Task item: Your answer should be one number: how many lines of the records hold the string "inicie".

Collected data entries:
····················

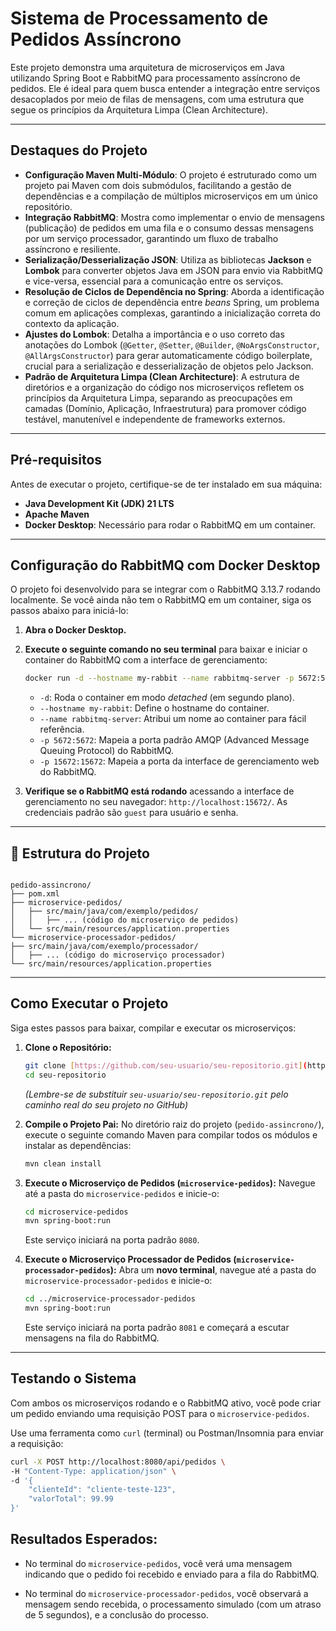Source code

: # Sistema de Processamento de Pedidos Assíncrono

Este projeto demonstra uma arquitetura de microserviços em Java utilizando Spring Boot e RabbitMQ para processamento assíncrono de pedidos. Ele é ideal para quem busca entender a integração entre serviços desacoplados por meio de filas de mensagens, com uma estrutura que segue os princípios da Arquitetura Limpa (Clean Architecture).

---

## Destaques do Projeto

* **Configuração Maven Multi-Módulo**: O projeto é estruturado como um projeto pai Maven com dois submódulos, facilitando a gestão de dependências e a compilação de múltiplos microserviços em um único repositório.
* **Integração RabbitMQ**: Mostra como implementar o envio de mensagens (publicação) de pedidos em uma fila e o consumo dessas mensagens por um serviço processador, garantindo um fluxo de trabalho assíncrono e resiliente.
* **Serialização/Desserialização JSON**: Utiliza as bibliotecas **Jackson** e **Lombok** para converter objetos Java em JSON para envio via RabbitMQ e vice-versa, essencial para a comunicação entre os serviços.
* **Resolução de Ciclos de Dependência no Spring**: Aborda a identificação e correção de ciclos de dependência entre *beans* Spring, um problema comum em aplicações complexas, garantindo a inicialização correta do contexto da aplicação.
* **Ajustes do Lombok**: Detalha a importância e o uso correto das anotações do Lombok (`@Getter`, `@Setter`, `@Builder`, `@NoArgsConstructor`, `@AllArgsConstructor`) para gerar automaticamente código boilerplate, crucial para a serialização e desserialização de objetos pelo Jackson.
* **Padrão de Arquitetura Limpa (Clean Architecture)**: A estrutura de diretórios e a organização do código nos microserviços refletem os princípios da Arquitetura Limpa, separando as preocupações em camadas (Domínio, Aplicação, Infraestrutura) para promover código testável, manutenível e independente de frameworks externos.

---

## Pré-requisitos

Antes de executar o projeto, certifique-se de ter instalado em sua máquina:

* **Java Development Kit (JDK) 21 LTS**
* **Apache Maven**
* **Docker Desktop**: Necessário para rodar o RabbitMQ em um container.

---

## Configuração do RabbitMQ com Docker Desktop

O projeto foi desenvolvido para se integrar com o RabbitMQ 3.13.7 rodando localmente. Se você ainda não tem o RabbitMQ em um container, siga os passos abaixo para iniciá-lo:

1.  **Abra o Docker Desktop.**
2.  **Execute o seguinte comando no seu terminal** para baixar e iniciar o container do RabbitMQ com a interface de gerenciamento:

    ```bash
    docker run -d --hostname my-rabbit --name rabbitmq-server -p 5672:5672 -p 15672:15672 rabbitmq:3.13.7-management
    ```

    * `-d`: Roda o container em modo *detached* (em segundo plano).
    * `--hostname my-rabbit`: Define o hostname do container.
    * `--name rabbitmq-server`: Atribui um nome ao container para fácil referência.
    * `-p 5672:5672`: Mapeia a porta padrão AMQP (Advanced Message Queuing Protocol) do RabbitMQ.
    * `-p 15672:15672`: Mapeia a porta da interface de gerenciamento web do RabbitMQ.

3.  **Verifique se o RabbitMQ está rodando** acessando a interface de gerenciamento no seu navegador: `http://localhost:15672/`. As credenciais padrão são `guest` para usuário e senha.

---

## 📁 Estrutura do Projeto
```shell

pedido-assincrono/
├── pom.xml
├── microservice-pedidos/
│   ├── src/main/java/com/exemplo/pedidos/
│   │   ├── ... (código do microserviço de pedidos)
│   └── src/main/resources/application.properties
└── microservice-processador-pedidos/
├── src/main/java/com/exemplo/processador/
│   ├── ... (código do microserviço processador)
└── src/main/resources/application.properties
```
---

## Como Executar o Projeto

Siga estes passos para baixar, compilar e executar os microserviços:

1.  **Clone o Repositório:**

    ```bash
    git clone [https://github.com/seu-usuario/seu-repositorio.git](https://github.com/seu-usuario/seu-repositorio.git)
    cd seu-repositorio
    ```

    *(Lembre-se de substituir `seu-usuario/seu-repositorio.git` pelo caminho real do seu projeto no GitHub)*

2.  **Compile o Projeto Pai:**
    No diretório raiz do projeto (`pedido-assincrono/`), execute o seguinte comando Maven para compilar todos os módulos e instalar as dependências:

    ```bash
    mvn clean install
    ```

3.  **Execute o Microserviço de Pedidos (`microservice-pedidos`):**
    Navegue até a pasta do `microservice-pedidos` e inicie-o:

    ```bash
    cd microservice-pedidos
    mvn spring-boot:run
    ```

    Este serviço iniciará na porta padrão `8080`.

4.  **Execute o Microserviço Processador de Pedidos (`microservice-processador-pedidos`):**
    Abra um **novo terminal**, navegue até a pasta do `microservice-processador-pedidos` e inicie-o:

    ```bash
    cd ../microservice-processador-pedidos
    mvn spring-boot:run
    ```

    Este serviço iniciará na porta padrão `8081` e começará a escutar mensagens na fila do RabbitMQ.

---

## Testando o Sistema

Com ambos os microserviços rodando e o RabbitMQ ativo, você pode criar um pedido enviando uma requisição POST para o `microservice-pedidos`.

Use uma ferramenta como `curl` (terminal) ou Postman/Insomnia para enviar a requisição:

```bash
curl -X POST http://localhost:8080/api/pedidos \
-H "Content-Type: application/json" \
-d '{
    "clienteId": "cliente-teste-123",
    "valorTotal": 99.99
}'
```

## Resultados Esperados:

* No terminal do `microservice-pedidos`, você verá uma mensagem indicando que o pedido foi recebido e enviado para a fila do RabbitMQ.

* No terminal do `microservice-processador-pedidos`, você observará a mensagem sendo recebida, o processamento simulado (com um atraso de 5 segundos), e a conclusão do processo.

····················

Solution for this problem: 2